Lock free algorithms are a really good idea in some contexts, and they are the best you can do in many cases without additional hardware support. However, they are fiendishly complicated. For example, you can actually publish an academic paper if you come up with a new lock-free data structure. It is that tricky. (Then you can publish a second paper in which you formally prove it correct, but I digress.)
Recall all the x86 memory ordering issues we were talking about earlier in this thread? Well, if you write lock-free code, you really need to consider all those nasty memory ordering issues. There is also an issue called the "ABA" problem in which the a pointer to an object has been recycled and reused at just the wrong time. In such cases, doing a simple comparison to confirm the "old" and "new" values isn't enough, you need an epoch timestamp as well.
Also, since the programmers of Larrabee are very experienced I'm not sure if it's necessary to make it software friendly to that degree (or will it be opened to the public)?
Although we won't know until more hardware with speculative locking exists, but I bet it would help even experienced programmers. The problem is, if you make locks too fine grained, the lock acquire/release overhead kills you. If you make locks too coarse, the lock contention kills you. In fact, the right granularity of locking likely depends on the number of cores and the relative cost of acquiring a lock (and cache-to-cache memory sharing). Even for experienced programmers, this is a tough balance to strike.
The promise of speculative locking is to break this fine-grain/coarse-grain locking problem. The hope is it will give the parallelism of fine-grain locking, the low-overhead of coarse-grain locking, and the programming simplicity and maintainability of coarse-grain locking.

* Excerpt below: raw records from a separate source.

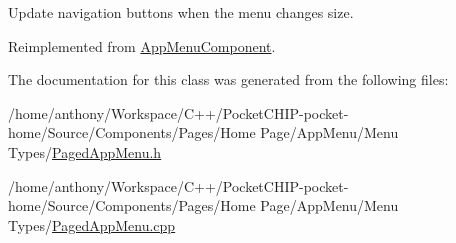 Update navigation buttons when the menu changes size. 

Reimplemented from \mbox{\hyperlink{classAppMenuComponent_a722d34923b746830bad57e960c4076a2}{App\+Menu\+Component}}.



The documentation for this class was generated from the following files\+:\begin{DoxyCompactItemize}
\item 
/home/anthony/\+Workspace/\+C++/\+Pocket\+C\+H\+I\+P-\/pocket-\/home/\+Source/\+Components/\+Pages/\+Home Page/\+App\+Menu/\+Menu Types/\mbox{\hyperlink{PagedAppMenu_8h}{Paged\+App\+Menu.\+h}}\item 
/home/anthony/\+Workspace/\+C++/\+Pocket\+C\+H\+I\+P-\/pocket-\/home/\+Source/\+Components/\+Pages/\+Home Page/\+App\+Menu/\+Menu Types/\mbox{\hyperlink{PagedAppMenu_8cpp}{Paged\+App\+Menu.\+cpp}}\end{DoxyCompactItemize}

Consider a simple binary tree. Sure, you could put locks on every node and do hand-over-hand locking to get lots of parallelism. In fact, you could do read/writer locks to allow multiple read-only lookups of the tree to proceed in parallel.
But, in a system with speculative locking, a simple tree with a single lock will likely be both faster and more concurrent.
Let's just consider the read-only case. Even if you're just grabbing a reader/writer lock for read-only access, you're still writing a shared memory location. Thus, you're going to take misses on these blocks are you obtain write permission to them as you walk the tree. Under SLE, all of the tree locations could be cached in read-only mode by all the processors' caches, allowing each of them to in essence walk their private copy of the tree. Of course, if an occasional update occurs, speculative locking will still do the right thing.
In the cases of mixed updates and lookups, speculative locking has the same effect of eliminating the overhead of actually acquiring all the locks as you traverse down the tree. In also gives more parallelism, because it is unlikely that two threads are modifying the exact same part of the tree at the same time (assuming a big enough tree).